The Kasthuri lab at the University of Chicago and Argonne National Laboratory are pioneering new techniques for brain mapping of the fine structure of the nervous system at industrial scale. These developments include large-volume automated electron microscopy for mapping neuronal connections at the nanoscale, synchrotron source X-ray microscopy for mapping the cellular composition of entire brains, and combining both with cell type specific labeling for multiscale, multimodal brain maps. These tools have been applied to brains from octopuses and squids to primates and mice in the service of answering the questions: How do brains grow up and age, and how do brains differ across individuals and across species, and how can we being to reverse brain function in silico?

Biography

Bobby Kasthuri is the first neuroscience researcher at Argonne and an assistant professor in the Department of Neurobiology, University of Chicago. He has an M.D. from Washington University School of Medicine and a D.Phil. from Oxford University where he studied as a Rhodes scholar. As a postdoctoral fellow, Kasthuri developed an automated approach to large volume serial electron microscopy (‘connectomics’).  Currently, the Kasthuri lab continues to innovate new approaches to brain mapping including the use of high-energy X-rays from synchrotron sources for mapping brains in their entirety. The Kasthuri lab is applying these techniques to in service of answering the question: How do brains grow up, age, and degenerate?

Charudatta Phatak

“Deep Learning and Dynamic Sampling for Smart Data Acquisition in Scanning Electron Microscopy,” by Materials Scientist Charudatta Phatak (MSD)

Abstract

In conventional point-based scanning microscopy for imaging or spectroscopy, each pixel measurement can take up to a few seconds, which can translate into several hours of data acquisition time for large image sizes. This is often true for energy-dispersive X-ray spectroscopy (EDX) in a scanning electron microscope (SEM) or scanning transmission electron microscope (STEM) which is widely utilized in materials science for determining elemental compositions. Due to longer dwell times, the sample is exposed to high energy electrons which can result in radiation damage.

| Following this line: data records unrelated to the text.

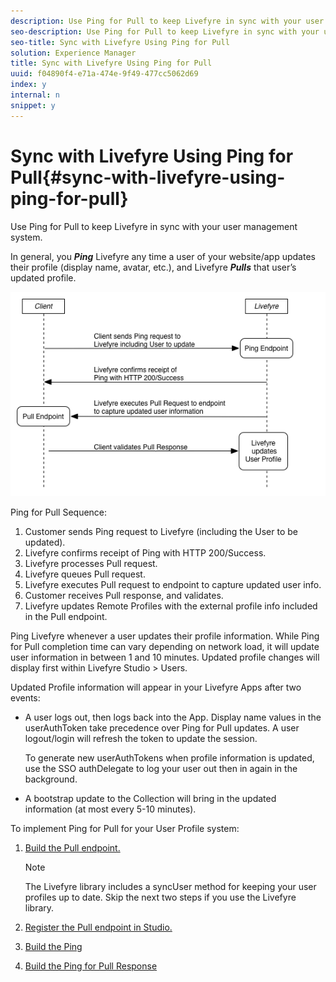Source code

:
```yaml
---
description: Use Ping for Pull to keep Livefyre in sync with your user management system.
seo-description: Use Ping for Pull to keep Livefyre in sync with your user management system.
seo-title: Sync with Livefyre Using Ping for Pull
solution: Experience Manager
title: Sync with Livefyre Using Ping for Pull
uuid: f04890f4-e71a-474e-9f49-477cc5062d69
index: y
internal: n
snippet: y
---
```


# Sync with Livefyre Using Ping for Pull{#sync-with-livefyre-using-ping-for-pull}

Use Ping for Pull to keep Livefyre in sync with your user management system.

In general, you ***Ping*** Livefyre any time a user of your website/app updates their profile (display name, avatar, etc.), and Livefyre ***Pulls*** that user’s updated profile.

![](assets/Ping-for-Pull.png)

Ping for Pull Sequence:

1. Customer sends Ping request to Livefyre (including the User to be updated).
1. Livefyre confirms receipt of Ping with HTTP 200/Success.
1. Livefyre processes Pull request.
1. Livefyre queues Pull request.
1. Livefyre executes Pull request to endpoint to capture updated user info.
1. Customer receives Pull response, and validates.
1. Livefyre updates Remote Profiles with the external profile info included in the Pull endpoint.

Ping Livefyre whenever a user updates their profile information. While Ping for Pull completion time can vary depending on network load, it will update user information in between 1 and 10 minutes. Updated profile changes will display first within Livefyre Studio > Users.

Updated Profile information will appear in your Livefyre Apps after two events:

* A user logs out, then logs back into the App. Display name values in the userAuthToken take precedence over Ping for Pull updates. A user logout/login will refresh the token to update the session.

  To generate new userAuthTokens when profile information is updated, use the SSO authDelegate to log your user out then in again in the background.

* A bootstrap update to the Collection will bring in the updated information (at most every 5-10 minutes).

To implement Ping for Pull for your User Profile system:

1. [Build the Pull endpoint.](#t_build_the_pull_endpoint)

   >[!NOTE]
   >
   >The Livefyre library includes a syncUser method for keeping your user profiles up to date. Skip the next two steps if you use the Livefyre library.

1. [Register the Pull endpoint in Studio.](#register_the_endpoint_with_studio)
1. [Build the Ping](#t_build_the_ping)
1. [Build the Ping for Pull Response](#reference_n3x_pzb_mz)
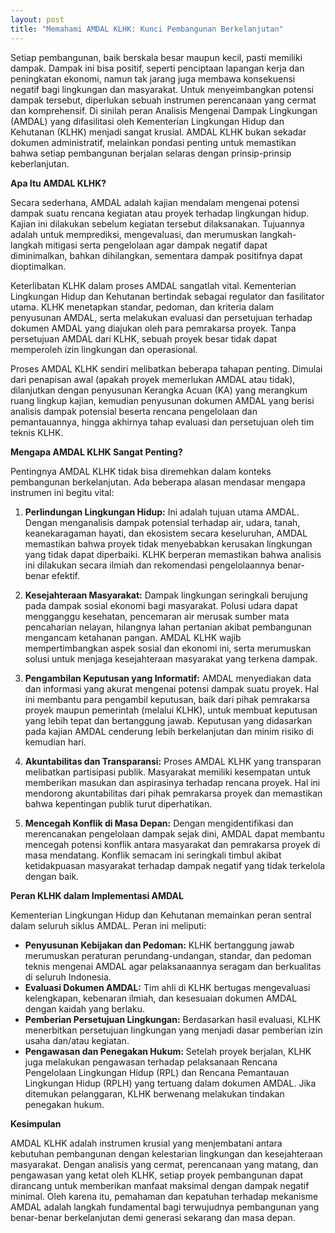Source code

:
 ```yaml
---
layout: post
title: "Memahami AMDAL KLHK: Kunci Pembangunan Berkelanjutan"
---
```


Setiap pembangunan, baik berskala besar maupun kecil, pasti memiliki dampak. Dampak ini bisa positif, seperti penciptaan lapangan kerja dan peningkatan ekonomi, namun tak jarang juga membawa konsekuensi negatif bagi lingkungan dan masyarakat. Untuk menyeimbangkan potensi dampak tersebut, diperlukan sebuah instrumen perencanaan yang cermat dan komprehensif. Di sinilah peran Analisis Mengenai Dampak Lingkungan (AMDAL) yang difasilitasi oleh Kementerian Lingkungan Hidup dan Kehutanan (KLHK) menjadi sangat krusial. AMDAL KLHK bukan sekadar dokumen administratif, melainkan pondasi penting untuk memastikan bahwa setiap pembangunan berjalan selaras dengan prinsip-prinsip keberlanjutan.

**Apa Itu AMDAL KLHK?**

Secara sederhana, AMDAL adalah kajian mendalam mengenai potensi dampak suatu rencana kegiatan atau proyek terhadap lingkungan hidup. Kajian ini dilakukan sebelum kegiatan tersebut dilaksanakan. Tujuannya adalah untuk memprediksi, mengevaluasi, dan merumuskan langkah-langkah mitigasi serta pengelolaan agar dampak negatif dapat diminimalkan, bahkan dihilangkan, sementara dampak positifnya dapat dioptimalkan.

Keterlibatan KLHK dalam proses AMDAL sangatlah vital. Kementerian Lingkungan Hidup dan Kehutanan bertindak sebagai regulator dan fasilitator utama. KLHK menetapkan standar, pedoman, dan kriteria dalam penyusunan AMDAL, serta melakukan evaluasi dan persetujuan terhadap dokumen AMDAL yang diajukan oleh para pemrakarsa proyek. Tanpa persetujuan AMDAL dari KLHK, sebuah proyek besar tidak dapat memperoleh izin lingkungan dan operasional.

Proses AMDAL KLHK sendiri melibatkan beberapa tahapan penting. Dimulai dari penapisan awal (apakah proyek memerlukan AMDAL atau tidak), dilanjutkan dengan penyusunan Kerangka Acuan (KA) yang merangkum ruang lingkup kajian, kemudian penyusunan dokumen AMDAL yang berisi analisis dampak potensial beserta rencana pengelolaan dan pemantauannya, hingga akhirnya tahap evaluasi dan persetujuan oleh tim teknis KLHK.

**Mengapa AMDAL KLHK Sangat Penting?**

Pentingnya AMDAL KLHK tidak bisa diremehkan dalam konteks pembangunan berkelanjutan. Ada beberapa alasan mendasar mengapa instrumen ini begitu vital:

1.  **Perlindungan Lingkungan Hidup:** Ini adalah tujuan utama AMDAL. Dengan menganalisis dampak potensial terhadap air, udara, tanah, keanekaragaman hayati, dan ekosistem secara keseluruhan, AMDAL memastikan bahwa proyek tidak menyebabkan kerusakan lingkungan yang tidak dapat diperbaiki. KLHK berperan memastikan bahwa analisis ini dilakukan secara ilmiah dan rekomendasi pengelolaannya benar-benar efektif.

2.  **Kesejahteraan Masyarakat:** Dampak lingkungan seringkali berujung pada dampak sosial ekonomi bagi masyarakat. Polusi udara dapat mengganggu kesehatan, pencemaran air merusak sumber mata pencaharian nelayan, hilangnya lahan pertanian akibat pembangunan mengancam ketahanan pangan. AMDAL KLHK wajib mempertimbangkan aspek sosial dan ekonomi ini, serta merumuskan solusi untuk menjaga kesejahteraan masyarakat yang terkena dampak.

3.  **Pengambilan Keputusan yang Informatif:** AMDAL menyediakan data dan informasi yang akurat mengenai potensi dampak suatu proyek. Hal ini membantu para pengambil keputusan, baik dari pihak pemrakarsa proyek maupun pemerintah (melalui KLHK), untuk membuat keputusan yang lebih tepat dan bertanggung jawab. Keputusan yang didasarkan pada kajian AMDAL cenderung lebih berkelanjutan dan minim risiko di kemudian hari.

4.  **Akuntabilitas dan Transparansi:** Proses AMDAL KLHK yang transparan melibatkan partisipasi publik. Masyarakat memiliki kesempatan untuk memberikan masukan dan aspirasinya terhadap rencana proyek. Hal ini mendorong akuntabilitas dari pihak pemrakarsa proyek dan memastikan bahwa kepentingan publik turut diperhatikan.

5.  **Mencegah Konflik di Masa Depan:** Dengan mengidentifikasi dan merencanakan pengelolaan dampak sejak dini, AMDAL dapat membantu mencegah potensi konflik antara masyarakat dan pemrakarsa proyek di masa mendatang. Konflik semacam ini seringkali timbul akibat ketidakpuasan masyarakat terhadap dampak negatif yang tidak terkelola dengan baik.

**Peran KLHK dalam Implementasi AMDAL**

Kementerian Lingkungan Hidup dan Kehutanan memainkan peran sentral dalam seluruh siklus AMDAL. Peran ini meliputi:

*   **Penyusunan Kebijakan dan Pedoman:** KLHK bertanggung jawab merumuskan peraturan perundang-undangan, standar, dan pedoman teknis mengenai AMDAL agar pelaksanaannya seragam dan berkualitas di seluruh Indonesia.
*   **Evaluasi Dokumen AMDAL:** Tim ahli di KLHK bertugas mengevaluasi kelengkapan, kebenaran ilmiah, dan kesesuaian dokumen AMDAL dengan kaidah yang berlaku.
*   **Pemberian Persetujuan Lingkungan:** Berdasarkan hasil evaluasi, KLHK menerbitkan persetujuan lingkungan yang menjadi dasar pemberian izin usaha dan/atau kegiatan.
*   **Pengawasan dan Penegakan Hukum:** Setelah proyek berjalan, KLHK juga melakukan pengawasan terhadap pelaksanaan Rencana Pengelolaan Lingkungan Hidup (RPL) dan Rencana Pemantauan Lingkungan Hidup (RPLH) yang tertuang dalam dokumen AMDAL. Jika ditemukan pelanggaran, KLHK berwenang melakukan tindakan penegakan hukum.

**Kesimpulan**

AMDAL KLHK adalah instrumen krusial yang menjembatani antara kebutuhan pembangunan dengan kelestarian lingkungan dan kesejahteraan masyarakat. Dengan analisis yang cermat, perencanaan yang matang, dan pengawasan yang ketat oleh KLHK, setiap proyek pembangunan dapat dirancang untuk memberikan manfaat maksimal dengan dampak negatif minimal. Oleh karena itu, pemahaman dan kepatuhan terhadap mekanisme AMDAL adalah langkah fundamental bagi terwujudnya pembangunan yang benar-benar berkelanjutan demi generasi sekarang dan masa depan.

A dynamic sampling method based on supervised learning algorithm and convolutional neural networks (CNNs) for data acquisition in a SEM demonstrated results for two modalities: EDX mapping and secondary electron imaging. For EDX mapping, we developed a method using CNNs that uses a dictionary for training and classification of the EDX spectra. This method can achieve high-quality elemental maps with as low as 5 percent sampling. For SE imaging, a method using deep neural networks predicted the optimal sampling locations based on a set of training images, and then reconstructed the final image. The network can be pretrained using generic images available online, and was capable of reconstructing images with high signal to noise ratio with sampling as low as 20 percent.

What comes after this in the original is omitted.